Now, markets are primarily driven by two emotions — greed and fear.

When the market is greedy, you get an uptrend.

When the market is fearful, you get a downtrend.

And when the market is undecided, you get a consolidation or range markets.

The stock market correlates closely with the growth of the GDP. All the companies in the S&P BSE 500 Index are a good reflection of the economy, even though some large private companies are not in the index. The index is compiled of a diverse mix of industries such as finance, technology, and consumer.

The never-ending fight between market technicians and fundamental analysts has a new player Quantitative analysts or as we refer them as ‘THE QUANTS”.

Each analytical theory has merits and flaws, obscure concepts that lack empirical evidence to prove or disprove the theories, and yet each also has universally accepted principles that have stood the test of time as well as history.

Each type of stock analysis is so utterly unique from the other that it is extremely rare to see any analyst who incorporates all three into their analytics. Yet logic and common sense should dictate that coalescence of all three would substantially improve stock analysis for all Market Participant Groups.

Fundamental, Technical, and Quantitative Analysis are separated by a great divide in use, interpretation, acceptance, and popularity. All three analyses are actively used by different Market Participant Groups yet not one dominates with consistent success over time for all groups.


Technical analysis is a form of market analysis based on historic price patterns. The basic assumption of technical analysis is, that human behaviour does not change over time, and thus similar historic market behaviour will lead to similar future behaviour. Technical analysis is a predictive form of analysis, a technical analyst will try to estimate what the market might most probably do over the next period of time.
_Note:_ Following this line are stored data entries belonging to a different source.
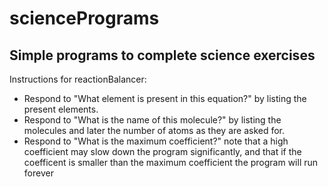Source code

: # sciencePrograms
Simple programs to complete science exercises
--------------------------------------------------------
Instructions for reactionBalancer:
- Respond to "What element is present in this equation?" by listing the present elements.
- Respond to "What is the name of this molecule?" by listing the molecules and later the number of atoms as they are asked for.
- Respond to "What is the maximum coefficient?" note that a high coefficient may slow down the program significantly, and that if the coefficent is smaller than the maximum coefficient the program will run forever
Technical analysis is using indicators and patterns. Some of these tools have been around for a couple of hundred years, e.g. candlestick patterns defined in Japan in the 17th century.  Technical analysis also uses highly subjective graphical tools, like trend lines, support&resistance levels, head and shoulder patterns, Fibonacci numbers and more obscure tools like Elliot waves.



When using fundamental analysis to make investing decisions, in most cases you are most likely planning on buying and holding that investment for the long term. Why? Because the underlying pieces of information that are analyzed are factors that indicate longer-term values.

Among the many pieces of information analyzed when using fundamental analysis on a company are:

  • Revenues: How healthy are the current reported revenues for the company as compared to others in that industry? How do their current revenues compare to previously reported revenues? Are they improving and growing?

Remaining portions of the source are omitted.